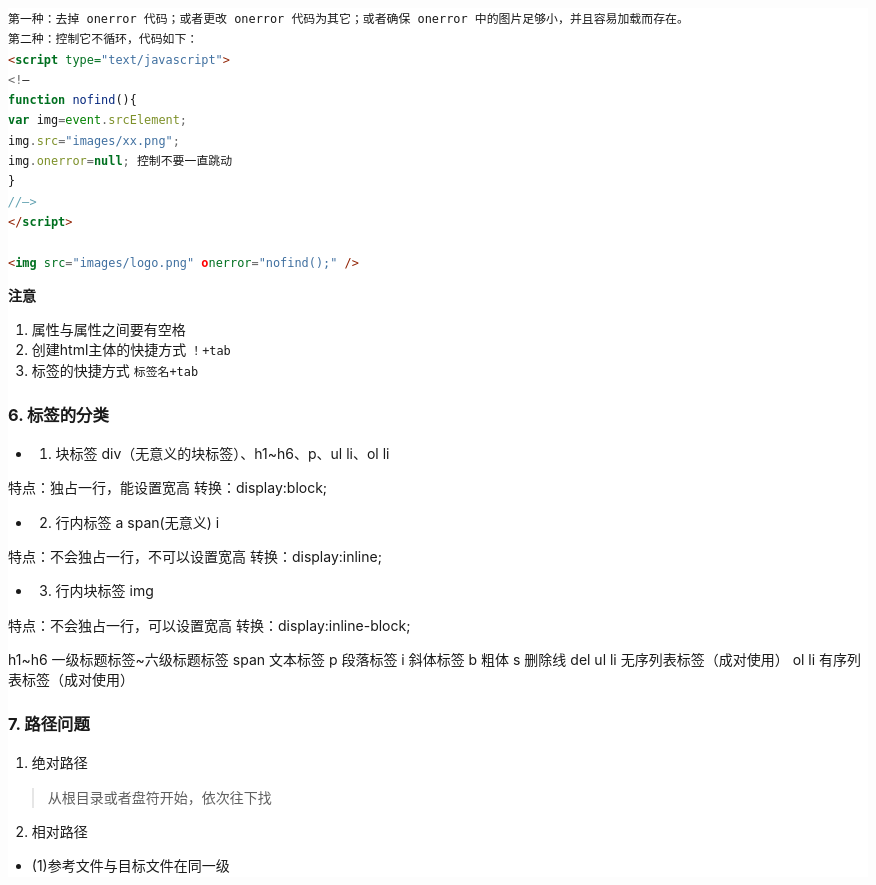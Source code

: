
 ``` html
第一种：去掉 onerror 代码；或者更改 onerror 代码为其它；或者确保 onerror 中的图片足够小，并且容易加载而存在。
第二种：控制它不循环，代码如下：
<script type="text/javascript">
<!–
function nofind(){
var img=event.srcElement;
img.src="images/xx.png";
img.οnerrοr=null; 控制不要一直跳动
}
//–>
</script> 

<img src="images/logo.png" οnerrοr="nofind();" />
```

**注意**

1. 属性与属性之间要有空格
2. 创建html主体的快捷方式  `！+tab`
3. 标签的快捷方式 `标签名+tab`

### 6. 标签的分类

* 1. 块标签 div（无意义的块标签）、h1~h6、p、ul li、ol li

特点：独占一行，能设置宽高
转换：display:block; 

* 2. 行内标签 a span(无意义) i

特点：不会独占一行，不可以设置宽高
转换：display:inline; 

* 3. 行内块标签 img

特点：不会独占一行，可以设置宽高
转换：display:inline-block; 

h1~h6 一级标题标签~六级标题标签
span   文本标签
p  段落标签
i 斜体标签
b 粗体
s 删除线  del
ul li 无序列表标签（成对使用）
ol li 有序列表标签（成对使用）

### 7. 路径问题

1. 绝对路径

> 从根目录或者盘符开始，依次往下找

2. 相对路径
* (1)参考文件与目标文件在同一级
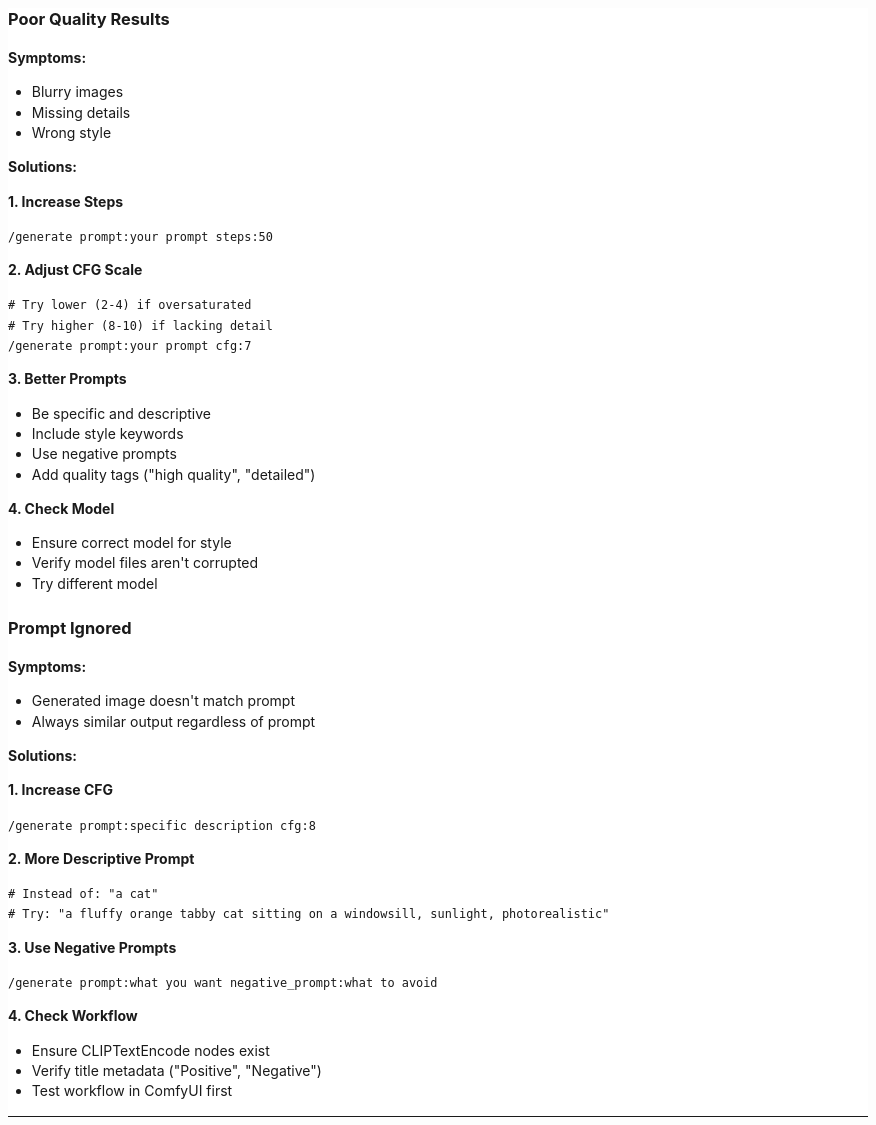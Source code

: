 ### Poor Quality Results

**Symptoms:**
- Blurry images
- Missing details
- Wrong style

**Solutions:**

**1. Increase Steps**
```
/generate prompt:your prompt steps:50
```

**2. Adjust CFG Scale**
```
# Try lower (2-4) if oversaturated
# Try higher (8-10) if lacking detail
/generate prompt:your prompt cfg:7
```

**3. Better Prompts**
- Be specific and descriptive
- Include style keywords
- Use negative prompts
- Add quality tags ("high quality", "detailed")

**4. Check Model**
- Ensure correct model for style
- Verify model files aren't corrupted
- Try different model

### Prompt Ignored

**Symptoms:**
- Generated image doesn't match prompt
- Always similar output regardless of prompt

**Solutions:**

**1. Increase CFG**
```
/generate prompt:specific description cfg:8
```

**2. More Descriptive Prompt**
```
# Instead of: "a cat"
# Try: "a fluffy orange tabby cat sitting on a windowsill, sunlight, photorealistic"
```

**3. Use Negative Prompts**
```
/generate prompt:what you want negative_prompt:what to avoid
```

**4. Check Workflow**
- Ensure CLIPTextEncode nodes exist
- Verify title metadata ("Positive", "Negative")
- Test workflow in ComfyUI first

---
■ ■ ■ ■
■ **Task requirements**:
Lines from the one with "More Descriptive Prompt**" through the last line of the listing above: return these exactly, and nothing else.

■ **Task answer**:
**2. More Descriptive Prompt**
```
# Instead of: "a cat"
# Try: "a fluffy orange tabby cat sitting on a windowsill, sunlight, photorealistic"
```

**3. Use Negative Prompts**
```
/generate prompt:what you want negative_prompt:what to avoid
```

**4. Check Workflow**
- Ensure CLIPTextEncode nodes exist
- Verify title metadata ("Positive", "Negative")
- Test workflow in ComfyUI first

---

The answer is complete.